- _Your task_: Write out the entries below once more, exactly, with the pictures left out.

- _Records shown_:
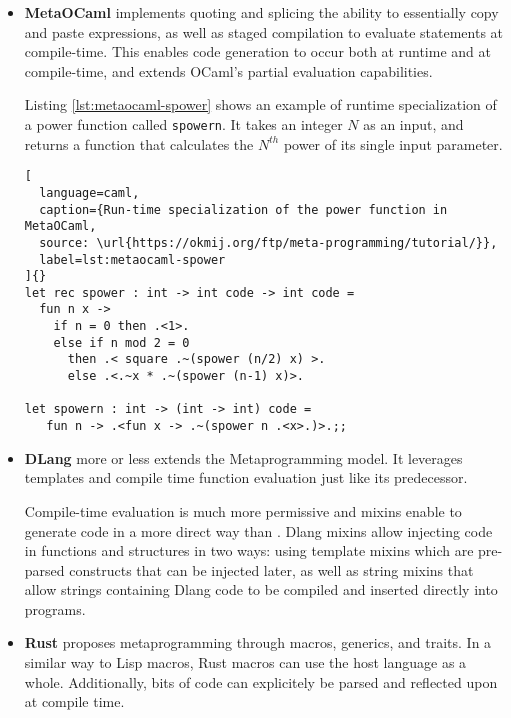 \documentclass[../main]{subfiles}
\begin{document}
\begin{itemize}
\begin{lstlisting}[
  language={lisp},
  caption={Definition of the \lstinline{while} Lisp macro,
  source: \url{https://lisp-lang.org/learn/macros}},
  label=lst:lisp-while
]{}
(defmacro while (condition &body body)
  `(loop while ,condition do (progn ,@body)))
\end{lstlisting}


\item
\textbf{MetaOCaml} \cite{metaocaml} implements quoting and splicing
\ie the ability to essentially copy and paste expressions,
as well as staged compilation to evaluate statements at compile-time.
This enables code generation to occur both at runtime and at compile-time,
and extends OCaml's partial evaluation capabilities.

Listing \ref{lst:metaocaml-spower} shows an example of runtime specialization
of a power function called \lstinline{spowern}. It takes an integer $N$
as an input, and returns a function that calculates the $N^{th}$ power
of its single input parameter.

\begin{lstlisting}[
  language=caml,
  caption={Run-time specialization of the power function in MetaOCaml,
  source: \url{https://okmij.org/ftp/meta-programming/tutorial/}},
  label=lst:metaocaml-spower
]{}
let rec spower : int -> int code -> int code =
  fun n x ->
    if n = 0 then .<1>.
    else if n mod 2 = 0
      then .< square .~(spower (n/2) x) >.
      else .<.~x * .~(spower (n-1) x)>.

let spowern : int -> (int -> int) code =
   fun n -> .<fun x -> .~(spower n .<x>.)>.;;
\end{lstlisting}

\item
\textbf{DLang} more or less extends the \cpp Metaprogramming model.
It leverages templates and compile time function evaluation just like
its predecessor.

Compile-time evaluation is much more permissive and mixins enable to generate
code in a more direct way than \cpp. Dlang mixins allow injecting code in
functions and structures in two ways: using template mixins
which are pre-parsed constructs that can be injected later,
as well as string mixins that allow strings containing Dlang code
to be compiled and inserted directly into programs.


\item
\textbf{Rust} proposes metaprogramming through macros, generics, and traits.
In a similar way to Lisp macros, Rust macros can use the host language
as a whole. Additionally, bits of code can explicitely be parsed and reflected
upon at compile time.


\end{itemize}
\end{document}
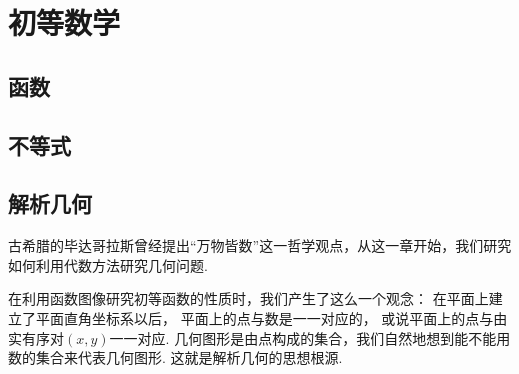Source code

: \part{初等数学}
% 
% 

\chapter{函数}











% 




\chapter{不等式}




% 

\chapter{解析几何}
古希腊的毕达哥拉斯曾经提出“万物皆数”这一哲学观点，从这一章开始，我们研究如何利用代数方法研究几何问题.

在利用函数图像研究初等函数的性质时，我们产生了这么一个观念：
在平面上建立了平面直角坐标系以后，
平面上的点与数是一一对应的，
或说平面上的点与由实有序对\((x,y)\)一一对应.
几何图形是由点构成的集合，我们自然地想到能不能用数的集合来代表几何图形.
这就是解析几何的思想根源.


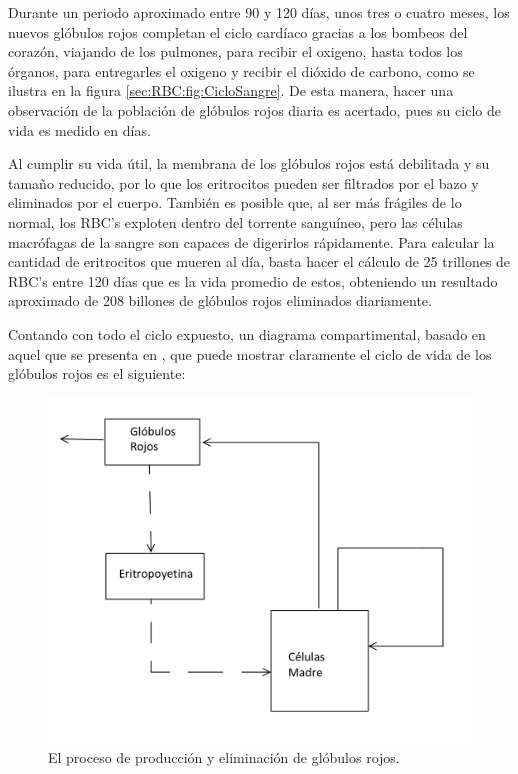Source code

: Durante un periodo aproximado entre 90 y 120 días, unos tres o cuatro meses, los nuevos glóbulos rojos completan el ciclo cardíaco gracias a los bombeos del corazón, viajando de los pulmones, para recibir el oxigeno, hasta todos los órganos, para entregarles el oxigeno y recibir el dióxido de carbono, como se ilustra en la figura \ref{sec:RBC:fig:CicloSangre}. De esta manera, hacer una observación de la población de glóbulos rojos diaria es acertado, pues su ciclo de vida es medido en días.

Al cumplir su vida útil, la membrana de los glóbulos rojos está debilitada y su tamaño reducido, por lo que los eritrocitos pueden ser filtrados por el bazo y eliminados por el cuerpo. También es posible que, al ser más frágiles de lo normal, los RBC's exploten dentro del torrente sanguíneo, pero las células macrófagas de la sangre son capaces de digerirlos rápidamente. Para calcular la cantidad de eritrocitos que mueren al día, basta hacer el cálculo de 25 trillones de RBC's entre 120 días que es la vida promedio de estos, obteniendo un resultado aproximado de 208 billones de glóbulos rojos eliminados diariamente.

Contando con todo el ciclo expuesto, un diagrama compartimental, basado en aquel que se presenta en \cite{kirk1968mathematical}, que puede mostrar claramente el ciclo de vida de los glóbulos rojos es el siguiente:

\begin{figure}[H]
    \centering
    \includegraphics[scale=0.3]{figures/VidaRBC.jpeg}
    \caption{El proceso de producción y eliminación de glóbulos rojos.}
    \label{sec:RBC:fig:VidaRBC}
\end{figure}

- _Response for this exercise_:
 \documentclass[../main]{subfiles}
\begin{document}
\begin{itemize}
\begin{lstlisting}[
  language={lisp},
  caption={Definition of the \lstinline{while} Lisp macro,
  source: \url{https://lisp-lang.org/learn/macros}},
  label=lst:lisp-while
]{}
(defmacro while (condition &body body)
  `(loop while ,condition do (progn ,@body)))
\end{lstlisting}


\item
\textbf{MetaOCaml} \cite{metaocaml} implements quoting and splicing
\ie the ability to essentially copy and paste expressions,
as well as staged compilation to evaluate statements at compile-time.
This enables code generation to occur both at runtime and at compile-time,
and extends OCaml's partial evaluation capabilities.

Listing \ref{lst:metaocaml-spower} shows an example of runtime specialization
of a power function called \lstinline{spowern}. It takes an integer $N$
as an input, and returns a function that calculates the $N^{th}$ power
of its single input parameter.

\begin{lstlisting}[
  language=caml,
  caption={Run-time specialization of the power function in MetaOCaml,
  source: \url{https://okmij.org/ftp/meta-programming/tutorial/}},
  label=lst:metaocaml-spower
]{}
let rec spower : int -> int code -> int code =
  fun n x ->
    if n = 0 then .<1>.
    else if n mod 2 = 0
      then .< square .~(spower (n/2) x) >.
      else .<.~x * .~(spower (n-1) x)>.

let spowern : int -> (int -> int) code =
   fun n -> .<fun x -> .~(spower n .<x>.)>.;;
\end{lstlisting}

\item
\textbf{DLang} more or less extends the \cpp Metaprogramming model.
It leverages templates and compile time function evaluation just like
its predecessor.

Compile-time evaluation is much more permissive and mixins enable to generate
code in a more direct way than \cpp. Dlang mixins allow injecting code in
functions and structures in two ways: using template mixins
which are pre-parsed constructs that can be injected later,
as well as string mixins that allow strings containing Dlang code
to be compiled and inserted directly into programs.


\item
\textbf{Rust} proposes metaprogramming through macros, generics, and traits.
In a similar way to Lisp macros, Rust macros can use the host language
as a whole. Additionally, bits of code can explicitely be parsed and reflected
upon at compile time.


\end{itemize}
\end{document}
Source code

: \part{初等数学}
% 
% 

\chapter{函数}











% 




\chapter{不等式}




% 

\chapter{解析几何}
古希腊的毕达哥拉斯曾经提出“万物皆数”这一哲学观点，从这一章开始，我们研究如何利用代数方法研究几何问题.

在利用函数图像研究初等函数的性质时，我们产生了这么一个观念：
在平面上建立了平面直角坐标系以后，
平面上的点与数是一一对应的，
或说平面上的点与由实有序对\((x,y)\)一一对应.
几何图形是由点构成的集合，我们自然地想到能不能用数的集合来代表几何图形.
这就是解析几何的思想根源.


Source code

: Durante un periodo aproximado entre 90 y 120 días, unos tres o cuatro meses, los nuevos glóbulos rojos completan el ciclo cardíaco gracias a los bombeos del corazón, viajando de los pulmones, para recibir el oxigeno, hasta todos los órganos, para entregarles el oxigeno y recibir el dióxido de carbono, como se ilustra en la figura \ref{sec:RBC:fig:CicloSangre}. De esta manera, hacer una observación de la población de glóbulos rojos diaria es acertado, pues su ciclo de vida es medido en días.

Al cumplir su vida útil, la membrana de los glóbulos rojos está debilitada y su tamaño reducido, por lo que los eritrocitos pueden ser filtrados por el bazo y eliminados por el cuerpo. También es posible que, al ser más frágiles de lo normal, los RBC's exploten dentro del torrente sanguíneo, pero las células macrófagas de la sangre son capaces de digerirlos rápidamente. Para calcular la cantidad de eritrocitos que mueren al día, basta hacer el cálculo de 25 trillones de RBC's entre 120 días que es la vida promedio de estos, obteniendo un resultado aproximado de 208 billones de glóbulos rojos eliminados diariamente.

Contando con todo el ciclo expuesto, un diagrama compartimental, basado en aquel que se presenta en \cite{kirk1968mathematical}, que puede mostrar claramente el ciclo de vida de los glóbulos rojos es el siguiente:

\begin{figure}[H]
    \centering
    \includegraphics[scale=0.3]{figures/VidaRBC.jpeg}
    \caption{El proceso de producción y eliminación de glóbulos rojos.}
    \label{sec:RBC:fig:VidaRBC}
\end{figure}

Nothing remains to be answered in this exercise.